:: DATA SUPPLIED ::
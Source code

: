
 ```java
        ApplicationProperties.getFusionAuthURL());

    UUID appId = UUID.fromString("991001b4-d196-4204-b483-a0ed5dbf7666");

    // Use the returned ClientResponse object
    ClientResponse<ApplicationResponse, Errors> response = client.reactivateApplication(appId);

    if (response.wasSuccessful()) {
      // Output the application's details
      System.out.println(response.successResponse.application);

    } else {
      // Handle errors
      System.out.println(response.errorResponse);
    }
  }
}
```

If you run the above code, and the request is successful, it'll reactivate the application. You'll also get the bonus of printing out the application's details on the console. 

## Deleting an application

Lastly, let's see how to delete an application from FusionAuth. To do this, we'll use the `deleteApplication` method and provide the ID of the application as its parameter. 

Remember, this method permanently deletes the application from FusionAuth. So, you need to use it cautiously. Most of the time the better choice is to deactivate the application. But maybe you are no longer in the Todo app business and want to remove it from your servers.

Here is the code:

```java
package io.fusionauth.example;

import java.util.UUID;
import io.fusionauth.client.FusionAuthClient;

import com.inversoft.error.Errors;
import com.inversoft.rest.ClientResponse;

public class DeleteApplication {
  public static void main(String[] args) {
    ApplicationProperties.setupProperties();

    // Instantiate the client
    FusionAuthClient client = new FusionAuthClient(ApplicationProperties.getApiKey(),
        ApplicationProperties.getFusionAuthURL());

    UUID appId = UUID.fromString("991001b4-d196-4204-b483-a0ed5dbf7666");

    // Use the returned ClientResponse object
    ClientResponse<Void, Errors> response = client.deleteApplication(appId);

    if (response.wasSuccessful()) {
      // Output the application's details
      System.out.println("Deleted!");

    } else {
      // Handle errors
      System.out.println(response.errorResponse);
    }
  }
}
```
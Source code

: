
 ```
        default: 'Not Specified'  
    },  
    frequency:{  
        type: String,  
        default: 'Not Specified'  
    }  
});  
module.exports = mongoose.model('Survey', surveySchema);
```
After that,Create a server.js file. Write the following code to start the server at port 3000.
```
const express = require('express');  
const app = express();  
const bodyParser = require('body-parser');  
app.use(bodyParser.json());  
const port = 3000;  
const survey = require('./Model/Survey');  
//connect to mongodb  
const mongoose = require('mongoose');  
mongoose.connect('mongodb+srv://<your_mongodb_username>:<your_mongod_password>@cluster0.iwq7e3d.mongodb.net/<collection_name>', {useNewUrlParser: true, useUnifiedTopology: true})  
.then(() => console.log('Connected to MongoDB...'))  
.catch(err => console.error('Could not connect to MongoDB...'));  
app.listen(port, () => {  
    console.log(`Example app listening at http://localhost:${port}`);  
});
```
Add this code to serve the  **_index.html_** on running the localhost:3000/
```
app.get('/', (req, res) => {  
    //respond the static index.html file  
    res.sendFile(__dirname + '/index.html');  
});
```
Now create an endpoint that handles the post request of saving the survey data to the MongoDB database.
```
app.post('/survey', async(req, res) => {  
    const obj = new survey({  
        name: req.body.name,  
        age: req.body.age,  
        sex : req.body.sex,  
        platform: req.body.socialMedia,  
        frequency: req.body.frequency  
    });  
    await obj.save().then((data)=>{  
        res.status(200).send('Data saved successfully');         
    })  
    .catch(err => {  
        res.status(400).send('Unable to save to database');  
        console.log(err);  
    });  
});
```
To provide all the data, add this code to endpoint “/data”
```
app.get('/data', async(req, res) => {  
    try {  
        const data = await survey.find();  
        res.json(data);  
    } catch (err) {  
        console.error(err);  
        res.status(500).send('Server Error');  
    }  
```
:::
* _TRY IT_
All lines in the entries above that hold the word "post" need to be copied.

* _RESULT OF THIS TASK_
Now create an endpoint that handles the post request of saving the survey data to the MongoDB database.
app.post('/survey', async(req, res) => {  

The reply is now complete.